Monday, Feb. 20, 1939
Eleventh-Hour Democrat
THE PROFESSOR--Rex Warner--Knopf ($2.50).
In The Wild Goose Chase, an imaginative first novel which perhaps deserved more readers than it got, Rex Warner wrote a modern allegory combining athletic prose, adventurous satire, thriller action. Less allegorical and more exciting, The Professor comes nearest to an English It Can't Happen Here, skids nearer plausibility than Sinclair Lewis' political goose-bumper.
The Professor is laid in an imaginary small country suggestive of Austria on the eve of Anschluss, Czecho-Slovakia on the eve of Munich. Professor A., greatest living authority on Sophocles, is a democrat who, in order to quell a riot of Fascist and Red students, reminds them that Socrates,
"perhaps the best man who ever lived, voluntarily submitted to death at the hands of an imperfect government rather than save his life by breaking the laws which had been established by consent." Called the same day to the Chancellorship of the Fascist-threatened Republic, he draws up a sound economic program, a speech to men of good will.

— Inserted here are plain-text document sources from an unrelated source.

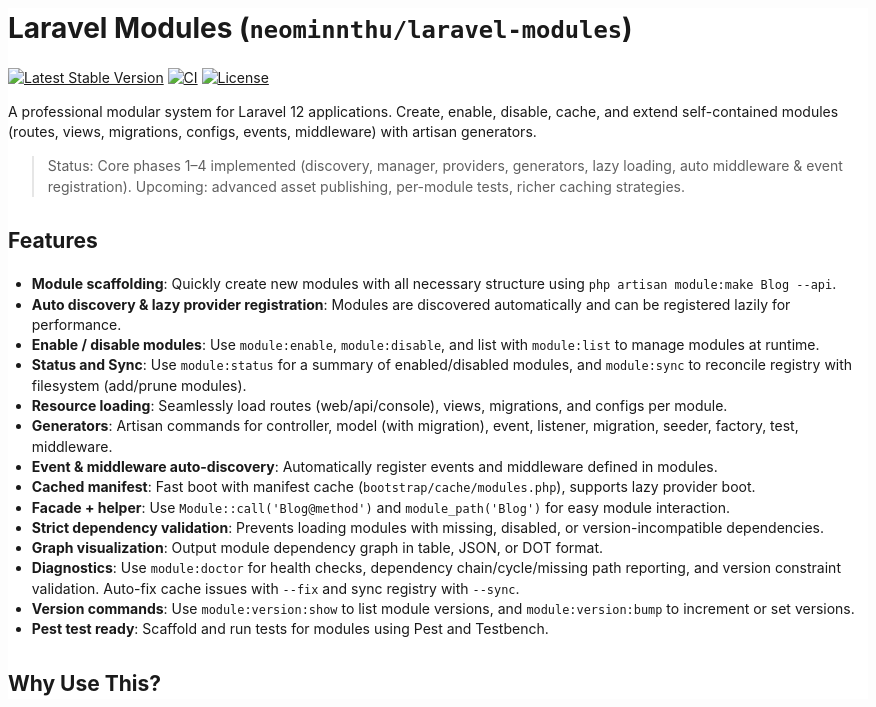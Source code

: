 
# Laravel Modules (`neominnthu/laravel-modules`)

[![Latest Stable Version](https://img.shields.io/packagist/v/neominnthu/laravel-modules.svg)](https://packagist.org/packages/neominnthu/laravel-modules)
[![CI](https://github.com/neominnthu/laravel-modules/actions/workflows/ci.yml/badge.svg)](https://github.com/neominnthu/laravel-modules/actions)
[![License](https://img.shields.io/github/license/neominnthu/laravel-modules.svg)](LICENSE)


A professional modular system for Laravel 12 applications. Create, enable, disable, cache, and extend self-contained modules (routes, views, migrations, configs, events, middleware) with artisan generators.

> Status: Core phases 1–4 implemented (discovery, manager, providers, generators, lazy loading, auto middleware & event registration). Upcoming: advanced asset publishing, per-module tests, richer caching strategies.




## Features

- **Module scaffolding**: Quickly create new modules with all necessary structure using `php artisan module:make Blog --api`.
- **Auto discovery & lazy provider registration**: Modules are discovered automatically and can be registered lazily for performance.
- **Enable / disable modules**: Use `module:enable`, `module:disable`, and list with `module:list` to manage modules at runtime.
- **Status and Sync**: Use `module:status` for a summary of enabled/disabled modules, and `module:sync` to reconcile registry with filesystem (add/prune modules).
- **Resource loading**: Seamlessly load routes (web/api/console), views, migrations, and configs per module.
- **Generators**: Artisan commands for controller, model (with migration), event, listener, migration, seeder, factory, test, middleware.
- **Event & middleware auto-discovery**: Automatically register events and middleware defined in modules.
- **Cached manifest**: Fast boot with manifest cache (`bootstrap/cache/modules.php`), supports lazy provider boot.
- **Facade + helper**: Use `Module::call('Blog@method')` and `module_path('Blog')` for easy module interaction.
- **Strict dependency validation**: Prevents loading modules with missing, disabled, or version-incompatible dependencies.
- **Graph visualization**: Output module dependency graph in table, JSON, or DOT format.
- **Diagnostics**: Use `module:doctor` for health checks, dependency chain/cycle/missing path reporting, and version constraint validation. Auto-fix cache issues with `--fix` and sync registry with `--sync`.
- **Version commands**: Use `module:version:show` to list module versions, and `module:version:bump` to increment or set versions.
- **Pest test ready**: Scaffold and run tests for modules using Pest and Testbench.

## Why Use This?
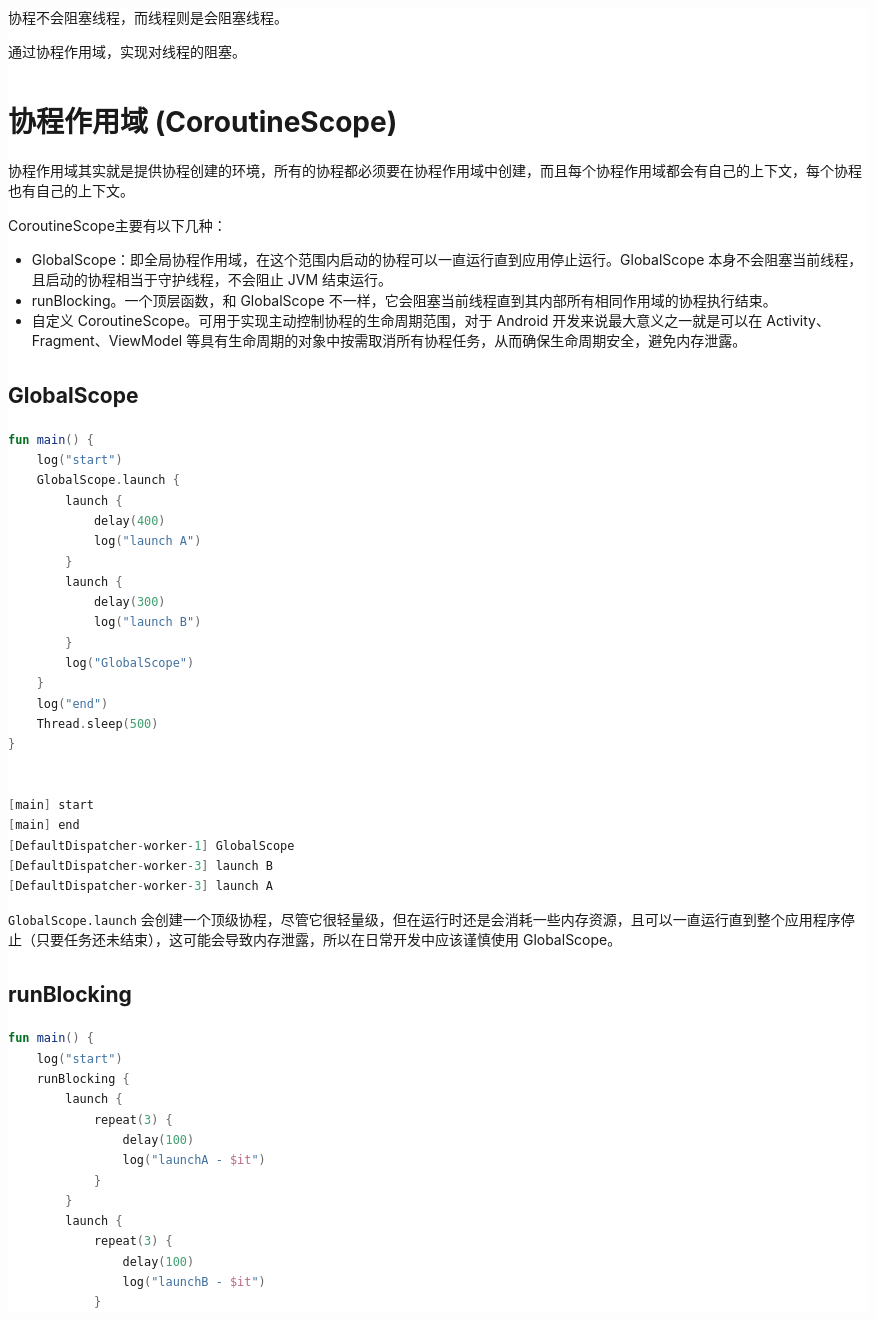 协程不会阻塞线程，而线程则是会阻塞线程。 

通过协程作用域，实现对线程的阻塞。 

# 协程作用域 (CoroutineScope)

协程作用域其实就是提供协程创建的环境，所有的协程都必须要在协程作用域中创建，而且每个协程作用域都会有自己的上下文，每个协程也有自己的上下文。 

CoroutineScope主要有以下几种：
- GlobalScope：即全局协程作用域，在这个范围内启动的协程可以一直运行直到应用停止运行。GlobalScope 本身不会阻塞当前线程，且启动的协程相当于守护线程，不会阻止 JVM 结束运行。
- runBlocking。一个顶层函数，和 GlobalScope 不一样，它会阻塞当前线程直到其内部所有相同作用域的协程执行结束。
- 自定义 CoroutineScope。可用于实现主动控制协程的生命周期范围，对于 Android 开发来说最大意义之一就是可以在 Activity、Fragment、ViewModel 等具有生命周期的对象中按需取消所有协程任务，从而确保生命周期安全，避免内存泄露。

## GlobalScope

```kotlin
fun main() {
    log("start")
    GlobalScope.launch {
        launch {
            delay(400)
            log("launch A")
        }
        launch {
            delay(300)
            log("launch B")
        }
        log("GlobalScope")
    }
    log("end")
    Thread.sleep(500)
}


[main] start
[main] end
[DefaultDispatcher-worker-1] GlobalScope
[DefaultDispatcher-worker-3] launch B
[DefaultDispatcher-worker-3] launch A

```

`GlobalScope.launch` 会创建一个顶级协程，尽管它很轻量级，但在运行时还是会消耗一些内存资源，且可以一直运行直到整个应用程序停止（只要任务还未结束），这可能会导致内存泄露，所以在日常开发中应该谨慎使用 GlobalScope。 

## runBlocking 

```kotlin
fun main() {
    log("start")
    runBlocking {
        launch {
            repeat(3) {
                delay(100)
                log("launchA - $it")
            }
        }
        launch {
            repeat(3) {
                delay(100)
                log("launchB - $it")
            }
```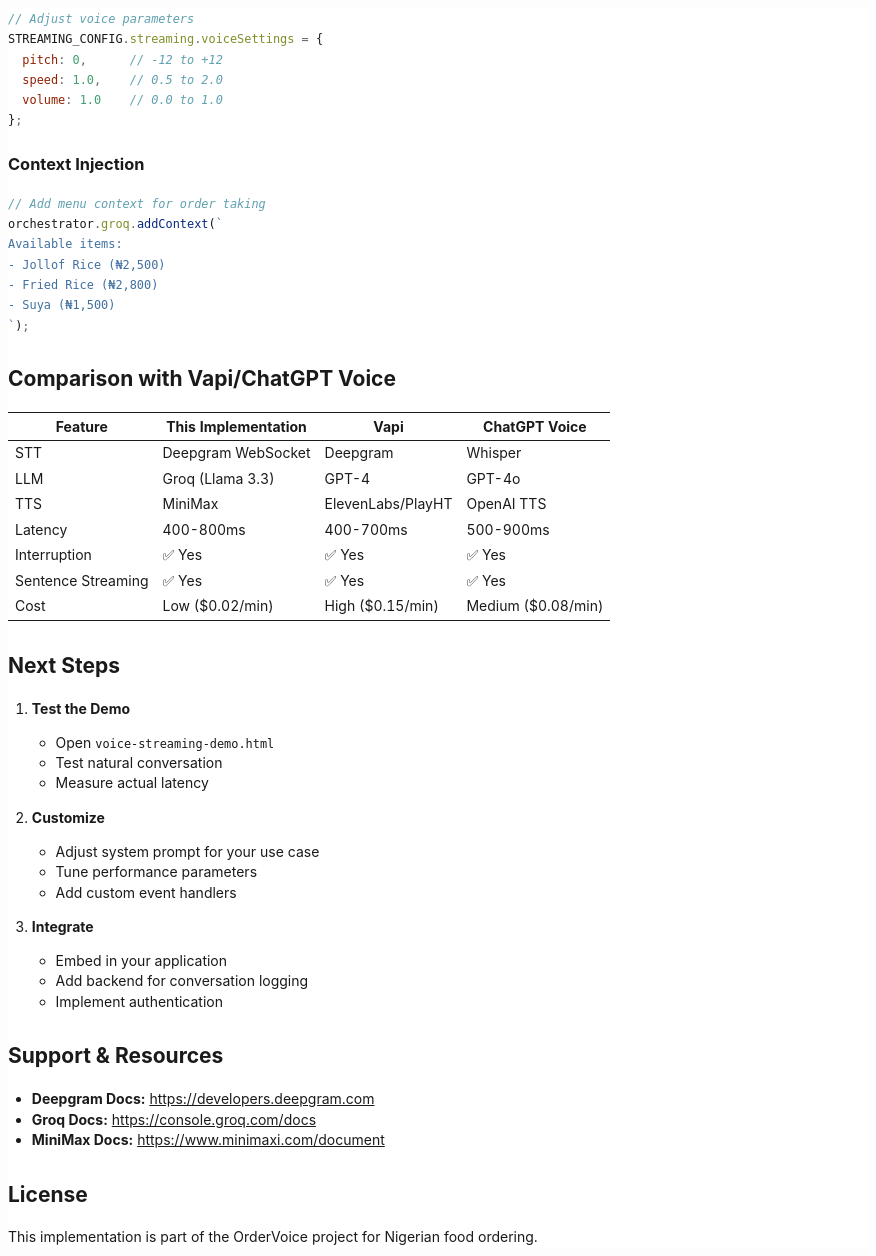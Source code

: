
 ```javascript
// Adjust voice parameters
STREAMING_CONFIG.streaming.voiceSettings = {
  pitch: 0,      // -12 to +12
  speed: 1.0,    // 0.5 to 2.0
  volume: 1.0    // 0.0 to 1.0
};
```

### Context Injection

```javascript
// Add menu context for order taking
orchestrator.groq.addContext(`
Available items:
- Jollof Rice (₦2,500)
- Fried Rice (₦2,800)
- Suya (₦1,500)
`);
```

## Comparison with Vapi/ChatGPT Voice

| Feature | This Implementation | Vapi | ChatGPT Voice |
|---------|-------------------|------|---------------|
| STT | Deepgram WebSocket | Deepgram | Whisper |
| LLM | Groq (Llama 3.3) | GPT-4 | GPT-4o |
| TTS | MiniMax | ElevenLabs/PlayHT | OpenAI TTS |
| Latency | 400-800ms | 400-700ms | 500-900ms |
| Interruption | ✅ Yes | ✅ Yes | ✅ Yes |
| Sentence Streaming | ✅ Yes | ✅ Yes | ✅ Yes |
| Cost | Low ($0.02/min) | High ($0.15/min) | Medium ($0.08/min) |

## Next Steps

1. **Test the Demo**
   - Open `voice-streaming-demo.html`
   - Test natural conversation
   - Measure actual latency

2. **Customize**
   - Adjust system prompt for your use case
   - Tune performance parameters
   - Add custom event handlers

3. **Integrate**
   - Embed in your application
   - Add backend for conversation logging
   - Implement authentication

## Support & Resources

- **Deepgram Docs:** https://developers.deepgram.com
- **Groq Docs:** https://console.groq.com/docs
- **MiniMax Docs:** https://www.minimaxi.com/document

## License

This implementation is part of the OrderVoice project for Nigerian food ordering.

What the Professor overlooks is the Fascist army mobilized at the border, the fact that his Cabinet is riddled with Fascists, that his mistress is a Fascist spy. Though he is warned by his son and a mysterious detective, he tolerantly overlooks their youthful extremism. By the time he catches on, the Fascist armies are rolling in and the Professor is in prison, marked for execution "while attempting to escape." In plot, The Professor might be called downright hackneyed, but no anti-fascist novel has contained more skilful individual scenes--the Professor looking over a display of stylish gas masks, listening to soap-boxers in the park, his encounter with an old classmate turned Fascist, his dreams following a narrow escape from assassination, his doting attentions to his Fascist mistress.